__Data entries__.
*-*-*
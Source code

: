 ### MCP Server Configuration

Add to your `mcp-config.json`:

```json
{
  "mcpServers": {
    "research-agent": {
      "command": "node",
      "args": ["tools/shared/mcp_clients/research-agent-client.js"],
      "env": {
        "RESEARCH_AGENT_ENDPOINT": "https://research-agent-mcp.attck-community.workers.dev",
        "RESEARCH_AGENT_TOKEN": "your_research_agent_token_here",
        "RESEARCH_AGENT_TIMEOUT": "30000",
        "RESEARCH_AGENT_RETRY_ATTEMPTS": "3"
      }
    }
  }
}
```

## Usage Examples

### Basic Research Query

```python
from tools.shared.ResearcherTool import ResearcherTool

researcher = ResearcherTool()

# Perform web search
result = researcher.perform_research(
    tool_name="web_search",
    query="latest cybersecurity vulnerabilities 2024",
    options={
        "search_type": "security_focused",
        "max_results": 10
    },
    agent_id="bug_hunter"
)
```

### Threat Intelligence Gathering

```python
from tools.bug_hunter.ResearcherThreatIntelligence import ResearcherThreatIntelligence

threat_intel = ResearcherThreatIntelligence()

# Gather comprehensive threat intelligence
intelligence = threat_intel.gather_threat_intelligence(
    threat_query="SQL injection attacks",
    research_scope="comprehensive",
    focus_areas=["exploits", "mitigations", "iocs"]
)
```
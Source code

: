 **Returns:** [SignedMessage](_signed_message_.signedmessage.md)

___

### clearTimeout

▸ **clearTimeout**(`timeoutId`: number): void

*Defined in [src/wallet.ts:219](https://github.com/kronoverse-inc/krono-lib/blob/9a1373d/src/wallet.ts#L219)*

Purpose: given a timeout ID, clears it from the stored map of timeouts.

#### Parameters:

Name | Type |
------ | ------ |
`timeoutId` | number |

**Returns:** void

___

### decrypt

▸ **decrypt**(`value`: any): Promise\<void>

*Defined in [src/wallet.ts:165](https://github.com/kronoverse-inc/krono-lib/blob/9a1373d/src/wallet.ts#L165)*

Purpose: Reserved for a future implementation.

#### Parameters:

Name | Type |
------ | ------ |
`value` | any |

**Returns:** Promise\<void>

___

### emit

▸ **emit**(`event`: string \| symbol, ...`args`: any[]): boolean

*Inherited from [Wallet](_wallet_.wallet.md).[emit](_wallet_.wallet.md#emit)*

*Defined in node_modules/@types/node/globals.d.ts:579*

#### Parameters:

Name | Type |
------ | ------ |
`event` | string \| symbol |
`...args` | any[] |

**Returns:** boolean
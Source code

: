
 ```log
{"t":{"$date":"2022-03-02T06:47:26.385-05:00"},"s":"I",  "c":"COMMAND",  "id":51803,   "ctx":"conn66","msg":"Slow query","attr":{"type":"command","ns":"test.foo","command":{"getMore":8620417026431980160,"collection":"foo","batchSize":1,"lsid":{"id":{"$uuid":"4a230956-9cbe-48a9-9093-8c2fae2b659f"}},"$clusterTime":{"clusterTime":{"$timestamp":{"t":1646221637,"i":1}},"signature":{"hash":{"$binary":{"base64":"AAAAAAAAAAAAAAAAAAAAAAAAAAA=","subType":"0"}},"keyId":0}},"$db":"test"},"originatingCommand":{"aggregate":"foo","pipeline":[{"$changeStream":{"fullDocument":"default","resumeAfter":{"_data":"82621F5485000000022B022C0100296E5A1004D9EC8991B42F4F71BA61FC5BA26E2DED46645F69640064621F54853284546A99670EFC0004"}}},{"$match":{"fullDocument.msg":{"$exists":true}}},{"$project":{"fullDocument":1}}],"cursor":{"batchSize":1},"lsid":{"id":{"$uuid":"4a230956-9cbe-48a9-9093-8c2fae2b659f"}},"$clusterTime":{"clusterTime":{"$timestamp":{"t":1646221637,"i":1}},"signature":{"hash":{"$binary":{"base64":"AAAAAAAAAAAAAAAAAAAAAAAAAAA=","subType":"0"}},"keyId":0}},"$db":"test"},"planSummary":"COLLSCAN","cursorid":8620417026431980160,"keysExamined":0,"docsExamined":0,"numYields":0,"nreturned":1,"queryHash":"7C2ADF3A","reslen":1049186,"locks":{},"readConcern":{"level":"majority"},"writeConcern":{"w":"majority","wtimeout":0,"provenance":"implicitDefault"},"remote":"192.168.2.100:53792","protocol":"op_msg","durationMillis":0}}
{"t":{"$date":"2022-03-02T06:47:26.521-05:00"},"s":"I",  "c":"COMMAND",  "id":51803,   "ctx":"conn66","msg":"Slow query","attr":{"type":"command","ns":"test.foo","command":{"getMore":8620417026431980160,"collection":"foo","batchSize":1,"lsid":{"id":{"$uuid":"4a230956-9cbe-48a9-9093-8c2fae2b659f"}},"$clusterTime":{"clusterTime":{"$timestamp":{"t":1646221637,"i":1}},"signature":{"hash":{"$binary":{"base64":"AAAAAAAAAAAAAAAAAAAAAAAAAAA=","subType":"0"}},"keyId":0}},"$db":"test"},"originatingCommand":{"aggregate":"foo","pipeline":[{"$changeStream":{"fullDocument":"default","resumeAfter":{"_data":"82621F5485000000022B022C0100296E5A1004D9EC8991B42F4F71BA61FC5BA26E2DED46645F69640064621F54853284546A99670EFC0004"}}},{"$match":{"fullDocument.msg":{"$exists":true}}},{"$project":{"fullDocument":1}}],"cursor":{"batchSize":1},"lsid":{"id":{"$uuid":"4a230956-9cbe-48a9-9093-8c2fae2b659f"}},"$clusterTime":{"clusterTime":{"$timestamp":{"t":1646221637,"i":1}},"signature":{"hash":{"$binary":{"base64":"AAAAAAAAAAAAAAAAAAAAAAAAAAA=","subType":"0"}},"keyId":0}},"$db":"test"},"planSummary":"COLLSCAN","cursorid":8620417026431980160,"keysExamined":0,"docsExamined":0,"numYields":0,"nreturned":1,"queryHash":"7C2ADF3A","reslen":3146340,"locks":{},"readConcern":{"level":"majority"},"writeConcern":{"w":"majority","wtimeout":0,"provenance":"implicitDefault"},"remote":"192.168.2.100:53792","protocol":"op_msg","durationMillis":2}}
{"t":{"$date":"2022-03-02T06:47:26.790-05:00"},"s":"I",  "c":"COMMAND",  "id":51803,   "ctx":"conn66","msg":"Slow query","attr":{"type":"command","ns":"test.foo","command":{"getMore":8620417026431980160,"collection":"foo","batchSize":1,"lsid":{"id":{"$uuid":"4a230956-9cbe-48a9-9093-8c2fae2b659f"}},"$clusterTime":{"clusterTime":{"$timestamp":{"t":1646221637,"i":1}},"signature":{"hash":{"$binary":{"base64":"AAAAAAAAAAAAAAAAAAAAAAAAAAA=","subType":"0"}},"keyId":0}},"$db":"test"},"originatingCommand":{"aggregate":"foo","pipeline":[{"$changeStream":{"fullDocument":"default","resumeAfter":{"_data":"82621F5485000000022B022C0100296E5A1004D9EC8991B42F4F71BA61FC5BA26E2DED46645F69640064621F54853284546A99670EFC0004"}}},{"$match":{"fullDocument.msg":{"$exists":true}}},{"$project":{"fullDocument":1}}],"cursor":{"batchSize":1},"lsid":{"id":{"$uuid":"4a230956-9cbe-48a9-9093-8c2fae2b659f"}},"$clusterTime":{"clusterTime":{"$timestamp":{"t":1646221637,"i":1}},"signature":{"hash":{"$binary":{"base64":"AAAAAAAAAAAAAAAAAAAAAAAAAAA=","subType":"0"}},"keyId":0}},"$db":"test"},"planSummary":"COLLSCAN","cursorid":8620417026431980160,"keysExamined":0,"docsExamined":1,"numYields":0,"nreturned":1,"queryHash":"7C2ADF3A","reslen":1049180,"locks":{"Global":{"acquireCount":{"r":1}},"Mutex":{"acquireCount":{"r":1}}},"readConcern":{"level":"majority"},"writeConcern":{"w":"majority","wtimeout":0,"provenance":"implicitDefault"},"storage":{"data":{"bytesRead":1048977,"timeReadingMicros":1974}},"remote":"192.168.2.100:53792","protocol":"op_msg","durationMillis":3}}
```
*-*-*
__PROMPT__. Look through the entries and return each line that has the word "shared" in it.

__EXPECTED ANSWER__.
      "args": ["tools/shared/mcp_clients/research-agent-client.js"],
from tools.shared.ResearcherTool import ResearcherTool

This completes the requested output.